▶ Directions for this task
Only an exact repetition is needed: the lines from the start of the listing below through the line that contains "- ***Firefish liquidation**", pictures omitted.

▶ Data supplied

::::::::

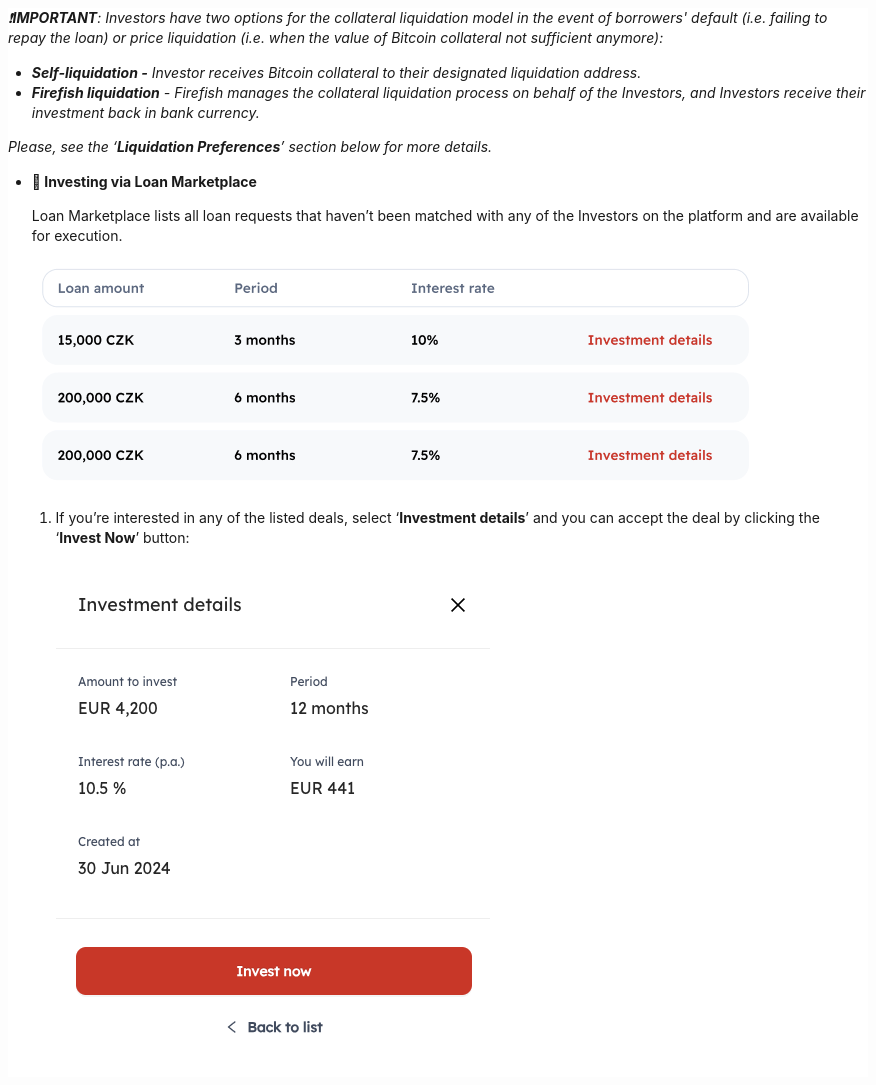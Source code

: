 *❗️**IMPORTANT**: Investors have two options for the collateral liquidation model in the event of borrowers' default (i.e. failing to repay the loan) or price liquidation (i.e. when the value of Bitcoin collateral not sufficient anymore):*

- ***Self-liquidation -** Investor receives Bitcoin collateral to their designated liquidation address.*
- ***Firefish liquidation** - Firefish manages the collateral liquidation process on behalf of the Investors, and Investors receive their investment back in bank currency.*

*Please, see the ‘**Liquidation Preferences**’ section below for more details.*

- **🏪 Investing via Loan Marketplace**
    
    Loan Marketplace lists all loan requests that haven’t been matched with any of the Investors on the platform and are available for execution.
    
    ![Untitled](Firefish%20Guide%20b76f4536601b4088bd1c1b665ad08ddf/Untitled%2012.png)
    
    1. If you’re interested in any of the listed deals, select ‘**Investment details**’ and you can accept the deal by clicking the ‘**Invest Now**’ button:
        
        ![Untitled](Firefish%20Guide%20b76f4536601b4088bd1c1b665ad08ddf/Untitled%2013.png)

::::::::

▶ Exercise output
Source code

: *❗️**IMPORTANT**: Investors have two options for the collateral liquidation model in the event of borrowers' default (i.e. failing to repay the loan) or price liquidation (i.e. when the value of Bitcoin collateral not sufficient anymore):*

- ***Self-liquidation -** Investor receives Bitcoin collateral to their designated liquidation address.*
- ***Firefish liquidation** - Firefish manages the collateral liquidation process on behalf of the Investors, and Investors receive their investment back in bank currency.*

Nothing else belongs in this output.